With the new addition to 3.0 of major update - 3.1 we see accent on developers. We neither get fancy theme updates nor improved browsing experience (except for extended Tab Switching shortcut)

From previous post:

Looks like Firefox developing policy is to eliminate amount of Add-Ons and include the most of features by default. So happened with Ctrl+tab add-on that adds fancy way of switching the tabs. Although it’s current state pre-beta Ctrl+tab feature seems to be completely functional.

Ah, sorry, forgot to mention - Firefox 3.1 beta 1 has been released.
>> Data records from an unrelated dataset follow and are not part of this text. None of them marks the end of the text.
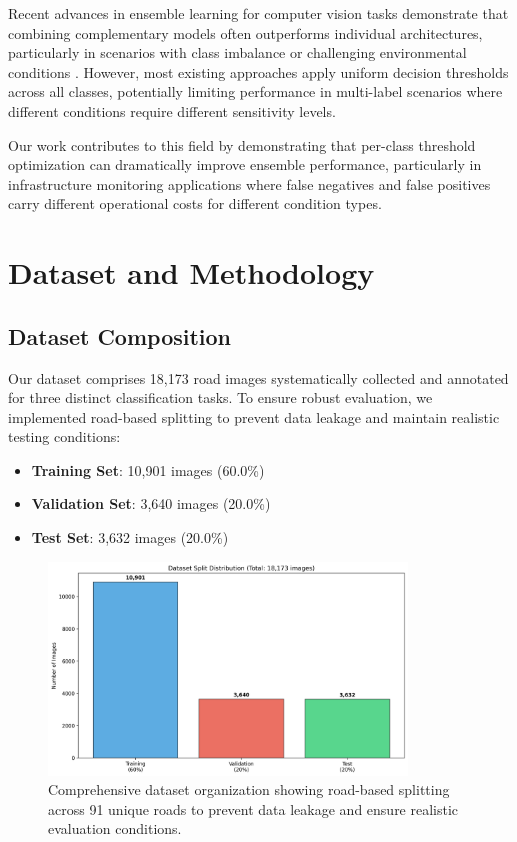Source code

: \documentclass[12pt]{article}
\begin{document}
Recent advances in ensemble learning for computer vision tasks demonstrate that combining complementary models often outperforms individual architectures, particularly in scenarios with class imbalance or challenging environmental conditions \citet{bishop2006pattern}. However, most existing approaches apply uniform decision thresholds across all classes, potentially limiting performance in multi-label scenarios where different conditions require different sensitivity levels.

Our work contributes to this field by demonstrating that per-class threshold optimization can dramatically improve ensemble performance, particularly in infrastructure monitoring applications where false negatives and false positives carry different operational costs for different condition types.

\section{Dataset and Methodology}

\subsection{Dataset Composition}

Our dataset comprises 18,173 road images systematically collected and annotated for three distinct classification tasks. To ensure robust evaluation, we implemented road-based splitting to prevent data leakage and maintain realistic testing conditions:

\begin{itemize}[itemsep=1pt,parsep=0pt,topsep=3pt]
\item \textbf{Training Set}: 10,901 images (60.0\%)
\item \textbf{Validation Set}: 3,640 images (20.0\%)
\item \textbf{Test Set}: 3,632 images (20.0\%)
\end{itemize}

\begin{figure}[!htb]
\centering
\includegraphics[width=0.85\textwidth]{images/dataset_split.png}
\caption{Comprehensive dataset organization showing road-based splitting across 91 unique roads to prevent data leakage and ensure realistic evaluation conditions.}
\end{figure}
\end{document}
And, as usual, developers team surprises as with their vision in browsing experience.

Developers based features

  • <video>, <audio> tags support - now we can play audio and video files (in .ogg format so far) without any single plugin installed! Amazing, just as W3C has prescripted (HTML 5 new features or new specs by W3C)
  • <canvas> - is now officially supported by Mozilla’s product, we can draw in browser without any Java implementation
  • Firefox is making first steps to implement Google-gears like feature that allows browse through web pages while being offline

So, how the video and audio tags look like?

You can embed your video as simple as inserting <video> tag in your source file and defining which file to play.

I’ve got a few crashes using both <video> and <audio> tags, but it’s still early beta and crashes are part of developing and browsing process.

So it’s great to see Firefox team thinking about future trends and new specifications, as for now it seems that it’s the first development team that officially supports new HTML 5 features.

Interface improvements

As has been mentioned before, we got a renewed Ctrl+tab switched, which is almost Vista native look alike.

One more announced feature is that we can move tab from one Firefox window to another!

This feature was implemented soon after Google announced it’s browser Chrome, which allowed to move tabs freely - move aside from main browser’s window (as a completely separate window) and move from one window to another. But in Firefox you cannot create a separate window from a tab.

And again, crucial condition - you still cannot use your favourite add-ons and themes with your beta, you have to wait until add-on’s developers release updated version - the only reason that stops me from using new beta, which is as usual very good development product from Mozilla team.